___ Material for this task ___

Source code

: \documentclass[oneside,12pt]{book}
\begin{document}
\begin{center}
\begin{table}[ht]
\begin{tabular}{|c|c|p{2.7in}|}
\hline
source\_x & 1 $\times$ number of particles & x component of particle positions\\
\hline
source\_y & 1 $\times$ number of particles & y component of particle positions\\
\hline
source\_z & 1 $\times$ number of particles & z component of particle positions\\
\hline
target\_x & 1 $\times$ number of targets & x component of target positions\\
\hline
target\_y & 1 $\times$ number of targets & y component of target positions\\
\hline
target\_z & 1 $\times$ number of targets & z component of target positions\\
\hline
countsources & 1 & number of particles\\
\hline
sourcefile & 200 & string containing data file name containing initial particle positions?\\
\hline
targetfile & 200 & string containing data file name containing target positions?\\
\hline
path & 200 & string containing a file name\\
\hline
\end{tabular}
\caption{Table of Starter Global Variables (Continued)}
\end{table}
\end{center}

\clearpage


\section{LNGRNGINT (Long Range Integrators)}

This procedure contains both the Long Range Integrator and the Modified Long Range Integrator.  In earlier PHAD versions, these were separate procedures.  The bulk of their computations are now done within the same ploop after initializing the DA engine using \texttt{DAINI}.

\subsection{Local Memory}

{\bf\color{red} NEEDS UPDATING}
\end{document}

___
___ Material for this task ___

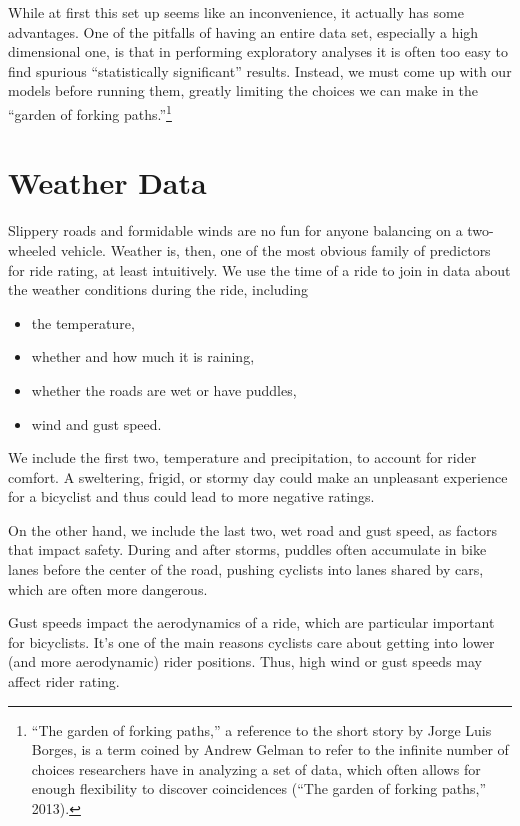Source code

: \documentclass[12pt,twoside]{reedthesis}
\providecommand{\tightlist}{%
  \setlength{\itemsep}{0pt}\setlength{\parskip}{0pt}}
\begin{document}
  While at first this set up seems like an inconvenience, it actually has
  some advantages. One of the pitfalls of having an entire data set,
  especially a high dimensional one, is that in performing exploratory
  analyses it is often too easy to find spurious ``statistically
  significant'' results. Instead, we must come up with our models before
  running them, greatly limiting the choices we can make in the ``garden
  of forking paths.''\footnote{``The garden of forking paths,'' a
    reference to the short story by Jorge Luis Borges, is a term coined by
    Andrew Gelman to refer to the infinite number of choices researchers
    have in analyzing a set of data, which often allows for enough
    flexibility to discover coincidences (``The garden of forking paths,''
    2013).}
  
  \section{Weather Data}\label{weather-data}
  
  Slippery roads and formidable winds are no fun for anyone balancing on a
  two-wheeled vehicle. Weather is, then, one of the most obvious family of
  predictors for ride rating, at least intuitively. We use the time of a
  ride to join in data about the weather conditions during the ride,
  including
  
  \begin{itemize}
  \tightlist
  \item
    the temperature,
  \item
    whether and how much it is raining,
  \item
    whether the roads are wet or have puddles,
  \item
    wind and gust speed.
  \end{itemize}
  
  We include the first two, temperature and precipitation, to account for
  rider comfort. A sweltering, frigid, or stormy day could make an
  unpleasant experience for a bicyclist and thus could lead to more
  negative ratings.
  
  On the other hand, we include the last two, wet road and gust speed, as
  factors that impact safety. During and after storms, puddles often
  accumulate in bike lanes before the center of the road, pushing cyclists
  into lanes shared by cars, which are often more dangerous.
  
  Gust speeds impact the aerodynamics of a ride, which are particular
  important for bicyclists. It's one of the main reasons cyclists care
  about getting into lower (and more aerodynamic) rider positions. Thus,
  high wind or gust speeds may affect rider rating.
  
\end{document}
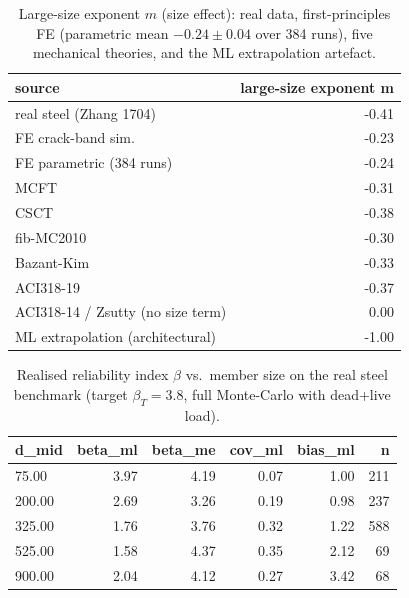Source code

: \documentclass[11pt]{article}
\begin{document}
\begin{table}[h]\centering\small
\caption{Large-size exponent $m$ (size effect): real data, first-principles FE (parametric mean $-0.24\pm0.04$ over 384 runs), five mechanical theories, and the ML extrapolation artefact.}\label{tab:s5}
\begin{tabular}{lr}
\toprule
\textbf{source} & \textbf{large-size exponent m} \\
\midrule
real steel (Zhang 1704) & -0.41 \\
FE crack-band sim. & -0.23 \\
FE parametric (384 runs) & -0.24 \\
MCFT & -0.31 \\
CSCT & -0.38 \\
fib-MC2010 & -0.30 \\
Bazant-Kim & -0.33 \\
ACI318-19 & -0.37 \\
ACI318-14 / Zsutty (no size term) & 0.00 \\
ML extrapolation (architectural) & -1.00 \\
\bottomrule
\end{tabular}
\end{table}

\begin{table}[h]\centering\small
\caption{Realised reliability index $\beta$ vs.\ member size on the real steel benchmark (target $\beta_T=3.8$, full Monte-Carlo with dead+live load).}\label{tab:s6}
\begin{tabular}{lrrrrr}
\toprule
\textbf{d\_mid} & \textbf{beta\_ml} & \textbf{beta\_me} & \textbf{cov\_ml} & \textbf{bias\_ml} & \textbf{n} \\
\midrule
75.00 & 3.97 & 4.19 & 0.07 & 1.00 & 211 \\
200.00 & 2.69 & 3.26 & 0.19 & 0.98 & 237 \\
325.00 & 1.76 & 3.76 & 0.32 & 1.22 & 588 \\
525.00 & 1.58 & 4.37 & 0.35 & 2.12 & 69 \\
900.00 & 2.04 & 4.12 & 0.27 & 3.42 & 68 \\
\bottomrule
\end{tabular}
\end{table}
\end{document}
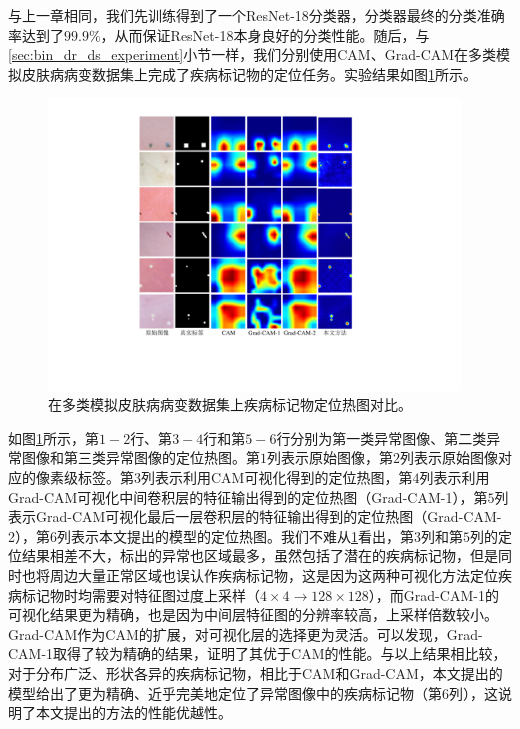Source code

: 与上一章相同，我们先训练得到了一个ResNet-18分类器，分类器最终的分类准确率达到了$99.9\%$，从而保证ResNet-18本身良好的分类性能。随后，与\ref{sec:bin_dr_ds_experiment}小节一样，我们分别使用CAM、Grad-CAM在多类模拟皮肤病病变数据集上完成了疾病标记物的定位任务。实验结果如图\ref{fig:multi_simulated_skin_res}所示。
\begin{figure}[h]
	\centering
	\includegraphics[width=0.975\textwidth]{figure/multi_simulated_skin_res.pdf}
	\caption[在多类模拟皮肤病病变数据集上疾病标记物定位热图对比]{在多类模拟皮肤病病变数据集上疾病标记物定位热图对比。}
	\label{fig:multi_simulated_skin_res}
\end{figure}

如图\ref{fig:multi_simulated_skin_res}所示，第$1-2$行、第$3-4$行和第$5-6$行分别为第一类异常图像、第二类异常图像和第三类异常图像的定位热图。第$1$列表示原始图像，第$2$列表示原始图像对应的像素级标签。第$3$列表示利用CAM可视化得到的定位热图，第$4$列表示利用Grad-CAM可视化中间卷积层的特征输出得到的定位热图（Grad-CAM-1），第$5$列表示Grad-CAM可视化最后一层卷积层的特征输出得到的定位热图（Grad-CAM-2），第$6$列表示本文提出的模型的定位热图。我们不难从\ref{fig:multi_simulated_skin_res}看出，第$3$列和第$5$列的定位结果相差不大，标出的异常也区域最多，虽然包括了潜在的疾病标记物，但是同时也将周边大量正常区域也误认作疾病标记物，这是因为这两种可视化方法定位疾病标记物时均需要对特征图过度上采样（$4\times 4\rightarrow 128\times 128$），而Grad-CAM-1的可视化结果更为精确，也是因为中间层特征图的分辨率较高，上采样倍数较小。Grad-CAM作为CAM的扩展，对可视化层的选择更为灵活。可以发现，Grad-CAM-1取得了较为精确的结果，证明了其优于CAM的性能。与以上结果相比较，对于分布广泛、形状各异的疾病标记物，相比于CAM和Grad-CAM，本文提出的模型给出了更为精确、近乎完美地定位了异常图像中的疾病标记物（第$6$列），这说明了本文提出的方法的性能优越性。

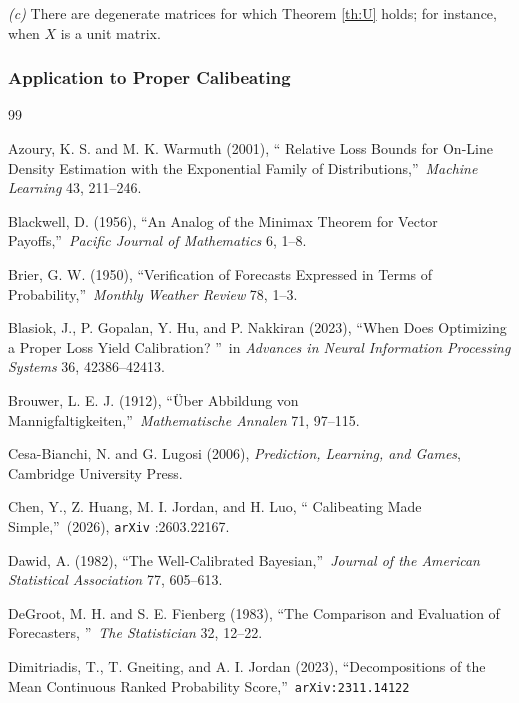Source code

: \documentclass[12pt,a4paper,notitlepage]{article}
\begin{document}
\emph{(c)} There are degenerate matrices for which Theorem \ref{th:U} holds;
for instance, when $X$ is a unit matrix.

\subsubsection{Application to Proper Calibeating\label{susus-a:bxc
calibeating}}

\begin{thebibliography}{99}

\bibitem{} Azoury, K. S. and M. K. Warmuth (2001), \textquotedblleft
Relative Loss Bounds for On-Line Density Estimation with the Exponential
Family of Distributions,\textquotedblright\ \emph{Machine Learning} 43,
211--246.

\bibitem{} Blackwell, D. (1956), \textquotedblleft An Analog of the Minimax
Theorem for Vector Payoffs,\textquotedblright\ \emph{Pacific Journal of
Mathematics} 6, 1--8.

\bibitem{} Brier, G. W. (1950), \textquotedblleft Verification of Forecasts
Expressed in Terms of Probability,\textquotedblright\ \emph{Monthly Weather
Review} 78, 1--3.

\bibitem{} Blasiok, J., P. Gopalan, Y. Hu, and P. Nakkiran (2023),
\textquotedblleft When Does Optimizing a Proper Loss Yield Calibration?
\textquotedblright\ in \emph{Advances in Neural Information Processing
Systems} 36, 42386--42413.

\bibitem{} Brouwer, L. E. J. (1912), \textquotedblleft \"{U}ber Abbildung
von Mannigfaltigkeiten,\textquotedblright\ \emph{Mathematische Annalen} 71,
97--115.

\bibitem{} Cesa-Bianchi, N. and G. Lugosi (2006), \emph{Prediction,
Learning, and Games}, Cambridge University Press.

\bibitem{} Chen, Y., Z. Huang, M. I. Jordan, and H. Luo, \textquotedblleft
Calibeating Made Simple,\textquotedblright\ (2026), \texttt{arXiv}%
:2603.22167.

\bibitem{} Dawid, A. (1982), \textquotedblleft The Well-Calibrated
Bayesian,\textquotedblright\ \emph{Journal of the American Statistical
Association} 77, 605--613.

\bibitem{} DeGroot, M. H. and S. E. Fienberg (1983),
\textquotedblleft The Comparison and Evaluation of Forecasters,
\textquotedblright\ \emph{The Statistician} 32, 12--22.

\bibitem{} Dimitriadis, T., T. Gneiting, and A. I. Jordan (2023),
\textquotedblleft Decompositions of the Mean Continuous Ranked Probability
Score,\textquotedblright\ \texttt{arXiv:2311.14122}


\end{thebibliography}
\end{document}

___

Task to carry out:
In the entries above, the lines from the one bearing "of the Minimax" up to and including the one bearing "Cambridge University Press." should be transcribed exactly; no other line is wanted.

Task solution:
\bibitem{} Blackwell, D. (1956), \textquotedblleft An Analog of the Minimax
Theorem for Vector Payoffs,\textquotedblright\ \emph{Pacific Journal of
Mathematics} 6, 1--8.

\bibitem{} Brier, G. W. (1950), \textquotedblleft Verification of Forecasts
Expressed in Terms of Probability,\textquotedblright\ \emph{Monthly Weather
Review} 78, 1--3.

\bibitem{} Blasiok, J., P. Gopalan, Y. Hu, and P. Nakkiran (2023),
\textquotedblleft When Does Optimizing a Proper Loss Yield Calibration?
\textquotedblright\ in \emph{Advances in Neural Information Processing
Systems} 36, 42386--42413.

\bibitem{} Brouwer, L. E. J. (1912), \textquotedblleft \"{U}ber Abbildung
von Mannigfaltigkeiten,\textquotedblright\ \emph{Mathematische Annalen} 71,
97--115.

\bibitem{} Cesa-Bianchi, N. and G. Lugosi (2006), \emph{Prediction,
Learning, and Games}, Cambridge University Press.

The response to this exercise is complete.